→ Task objective
Please tally the lines below that contain the word "DarkGreen" and reply with the total alone.

[Source texts of formatted documents]

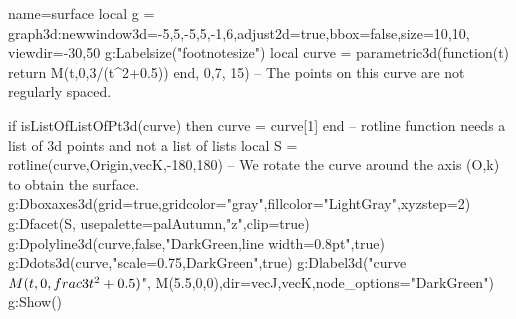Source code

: \documentclass[border=5pt]{standalone}%
\begin{document}
\begin{luadraw}{name=surface}
local g = graph3d:new{window3d={-5,5,-5,5,-1,6},adjust2d=true,bbox=false,size={10,10}, viewdir={-30,50}}
g:Labelsize("footnotesize")
local curve = parametric3d(function(t) return M(t,0,3/(t^2+0.5)) end, 0,7, 15) -- The points on this curve are not regularly spaced.

if isListOfListOfPt3d(curve) then curve = curve[1] end
-- rotline function needs a list of 3d points and not a list of lists
local S = rotline(curve,{Origin,vecK},-180,180) -- We rotate the curve around the axis (O,k) to obtain the surface.
g:Dboxaxes3d({grid=true,gridcolor="gray",fillcolor="LightGray",xyzstep=2})
g:Dfacet(S, {usepalette={palAutumn,"z"},clip=true})
g:Dpolyline3d(curve,false,"DarkGreen,line width=0.8pt",true)
g:Ddots3d(curve,"scale=0.75,DarkGreen",true)
g:Dlabel3d("curve $M(t,0,\\frac3{t^2+0.5})$", M(5.5,0,0),{dir={vecJ,vecK},node_options="DarkGreen"})
g:Show()
\end{luadraw}
\end{document}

→ Written answer
3